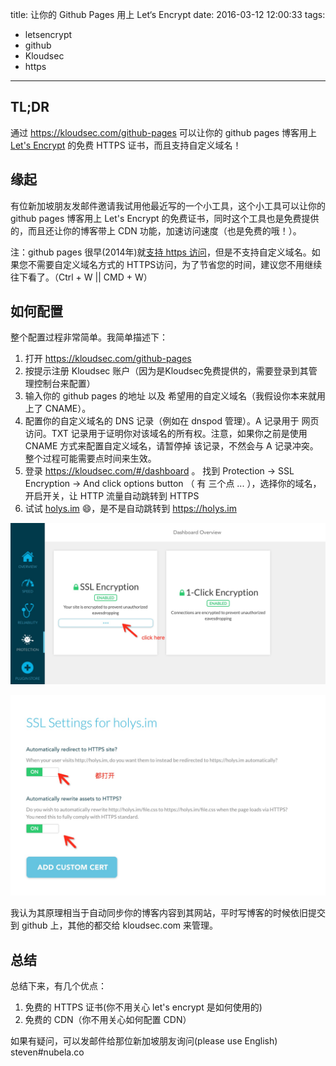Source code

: title: 让你的 Github Pages 用上 Let‘s Encrypt
date: 2016-03-12 12:00:33
tags:
- letsencrypt
- github
- Kloudsec
- https
---

## TL;DR
通过 https://kloudsec.com/github-pages 可以让你的 github pages 博客用上 [Let's Encrypt](https://letsencrypt.org/) 的免费 HTTPS 证书，而且支持自定义域名！

## 缘起

有位新加坡朋友发邮件邀请我试用他最近写的一个小工具，这个小工具可以让你的 github pages 博客用上 Let's Encrypt 的免费证书，同时这个工具也是免费提供的，而且还让你的博客带上 CDN 功能，加速访问速度（也是免费的哦！）。

注：github pages 很早(2014年)就[支持 https 访问](https://konklone.com/post/github-pages-now-sorta-supports-https-so-use-it
)，但是不支持自定义域名。如果您不需要自定义域名方式的 HTTPS访问，为了节省您的时间，建议您不用继续往下看了。（Ctrl + W || CMD + W）

## 如何配置
整个配置过程非常简单。我简单描述下：

1. 打开 https://kloudsec.com/github-pages
2. 按提示注册 Kloudsec 账户（因为是Kloudsec免费提供的，需要登录到其管理控制台来配置）
3. 输入你的 github pages 的地址 以及 希望用的自定义域名（我假设你本来就用上了 CNAME）。
4. 配置你的自定义域名的 DNS 记录（例如在 dnspod 管理）。A 记录用于 网页访问。TXT 记录用于证明你对该域名的所有权。注意，如果你之前是使用 CNAME 方式来配置自定义域名，请暂停掉 该记录，不然会与 A 记录冲突。整个过程可能需要点时间来生效。
5. 登录 https://kloudsec.com/#/dashboard 。 找到 Protection -> SSL Encryption -> And click options button （ 有 三个点 ... ），选择你的域名，开启开关，让 HTTP 流量自动跳转到 HTTPS
6. 试试 [holys.im](http://holys.im) 😄，是不是自动跳转到 https://holys.im

![click](/images/click.png)


![options](/images/options.png)


我认为其原理相当于自动同步你的博客内容到其网站，平时写博客的时候依旧提交到 github 上，其他的都交给 kloudsec.com 来管理。

## 总结

总结下来，有几个优点：
1. 免费的 HTTPS 证书(你不用关心 let's encrypt 是如何使用的)
2. 免费的 CDN（你不用关心如何配置 CDN）

如果有疑问，可以发邮件给那位新加坡朋友询问(please use English) steven#nubela.co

#####

## EXERCISE
Return exactly what appears from the opening line of the material through the line with "有位新加坡朋友发邮件邀请我试用他最近写的一个小工具，这个小工具可以让你的 github pages", apart from the pictures.

## REPLY
Source code

: title: 让你的 Github Pages 用上 Let‘s Encrypt
date: 2016-03-12 12:00:33
tags:
- letsencrypt
- github
- Kloudsec
- https
---

## TL;DR
通过 https://kloudsec.com/github-pages 可以让你的 github pages 博客用上 [Let's Encrypt](https://letsencrypt.org/) 的免费 HTTPS 证书，而且支持自定义域名！

## 缘起

有位新加坡朋友发邮件邀请我试用他最近写的一个小工具，这个小工具可以让你的 github pages 博客用上 Let's Encrypt 的免费证书，同时这个工具也是免费提供的，而且还让你的博客带上 CDN 功能，加速访问速度（也是免费的哦！）。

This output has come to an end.